0

In my graph I need to detect vertices that do not have inbound relations. Using the example below, "a" is the only node that is not being related by the anyone.

a -->  b
b -->  c
c -->  d
c -->  b

I would really appreciate any examples to detect "a" type nodes in my graph.

Thanks

webber
  • 1,834
  • 5
  • 24
  • 56
  • 1
    So basically you are asking for vertices with [in-degree](https://graphframes.github.io/api/scala/index.html#org.graphframes.GraphFrame@inDegrees:org.apache.spark.sql.DataFrame) equal to 0, right? – zero323 Nov 10 '18 at 22:32
  • after looking through the link to the docs, it appears inDegrees should be 0, right?
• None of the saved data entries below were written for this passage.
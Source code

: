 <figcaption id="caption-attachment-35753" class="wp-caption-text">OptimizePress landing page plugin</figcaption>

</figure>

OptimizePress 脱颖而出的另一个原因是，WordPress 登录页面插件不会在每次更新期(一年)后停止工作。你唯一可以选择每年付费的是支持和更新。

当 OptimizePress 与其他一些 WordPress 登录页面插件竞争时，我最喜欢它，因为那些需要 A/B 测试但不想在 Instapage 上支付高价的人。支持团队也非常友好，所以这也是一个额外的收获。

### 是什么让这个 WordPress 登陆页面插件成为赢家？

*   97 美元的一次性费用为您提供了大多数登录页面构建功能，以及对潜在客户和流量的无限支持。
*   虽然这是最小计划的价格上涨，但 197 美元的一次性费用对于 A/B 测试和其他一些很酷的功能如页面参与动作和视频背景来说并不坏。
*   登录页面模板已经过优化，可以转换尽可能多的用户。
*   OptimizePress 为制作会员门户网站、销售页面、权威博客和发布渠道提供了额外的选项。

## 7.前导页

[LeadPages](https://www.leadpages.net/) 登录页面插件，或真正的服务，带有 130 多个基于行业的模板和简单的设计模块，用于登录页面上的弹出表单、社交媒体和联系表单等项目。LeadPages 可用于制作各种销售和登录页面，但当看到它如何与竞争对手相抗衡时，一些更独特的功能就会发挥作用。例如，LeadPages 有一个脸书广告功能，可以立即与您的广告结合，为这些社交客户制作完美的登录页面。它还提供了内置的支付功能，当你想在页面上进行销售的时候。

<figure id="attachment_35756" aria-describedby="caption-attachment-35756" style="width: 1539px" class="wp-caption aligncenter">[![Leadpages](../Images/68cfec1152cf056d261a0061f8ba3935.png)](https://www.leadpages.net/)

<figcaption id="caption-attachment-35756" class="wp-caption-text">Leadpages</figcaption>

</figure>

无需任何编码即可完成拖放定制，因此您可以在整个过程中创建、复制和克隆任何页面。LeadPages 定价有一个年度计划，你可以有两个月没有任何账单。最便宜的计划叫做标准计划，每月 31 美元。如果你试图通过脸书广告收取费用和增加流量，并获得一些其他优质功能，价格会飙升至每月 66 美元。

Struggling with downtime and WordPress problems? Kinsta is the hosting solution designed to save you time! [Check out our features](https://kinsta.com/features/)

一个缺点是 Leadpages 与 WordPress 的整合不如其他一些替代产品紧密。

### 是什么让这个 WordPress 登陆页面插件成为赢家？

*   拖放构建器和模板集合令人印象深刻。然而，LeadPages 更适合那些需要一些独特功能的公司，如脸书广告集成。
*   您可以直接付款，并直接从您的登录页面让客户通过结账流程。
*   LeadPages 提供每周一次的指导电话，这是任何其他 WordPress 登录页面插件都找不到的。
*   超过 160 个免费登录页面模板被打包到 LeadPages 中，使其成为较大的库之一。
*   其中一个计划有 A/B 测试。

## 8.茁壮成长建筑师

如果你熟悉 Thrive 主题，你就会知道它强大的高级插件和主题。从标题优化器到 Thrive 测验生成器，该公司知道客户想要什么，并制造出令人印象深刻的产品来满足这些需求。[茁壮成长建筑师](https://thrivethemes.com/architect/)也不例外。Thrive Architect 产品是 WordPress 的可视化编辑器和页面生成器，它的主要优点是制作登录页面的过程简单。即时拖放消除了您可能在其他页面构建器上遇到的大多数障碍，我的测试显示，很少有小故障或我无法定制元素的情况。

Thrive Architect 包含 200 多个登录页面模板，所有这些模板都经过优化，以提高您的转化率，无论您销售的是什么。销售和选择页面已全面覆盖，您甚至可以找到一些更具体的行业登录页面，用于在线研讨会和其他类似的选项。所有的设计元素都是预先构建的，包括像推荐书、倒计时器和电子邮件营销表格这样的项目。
I really hope its that easy – webber Nov 10 '18 at 22:35
  • If my understanding of your description is correct the answer is positive. – zero323 Nov 11 '18 at 19:13

1 Answers1

0

unfortunately the approach is not as simple because the graph.degress, graph.inDegrees, graph.outDegrees functions are not returning vertices with 0 edges. (see documentation for Scala which holds true for Python too https://graphframes.github.io/graphframes/docs/_site/api/scala/index.html#org.graphframes.GraphFrame)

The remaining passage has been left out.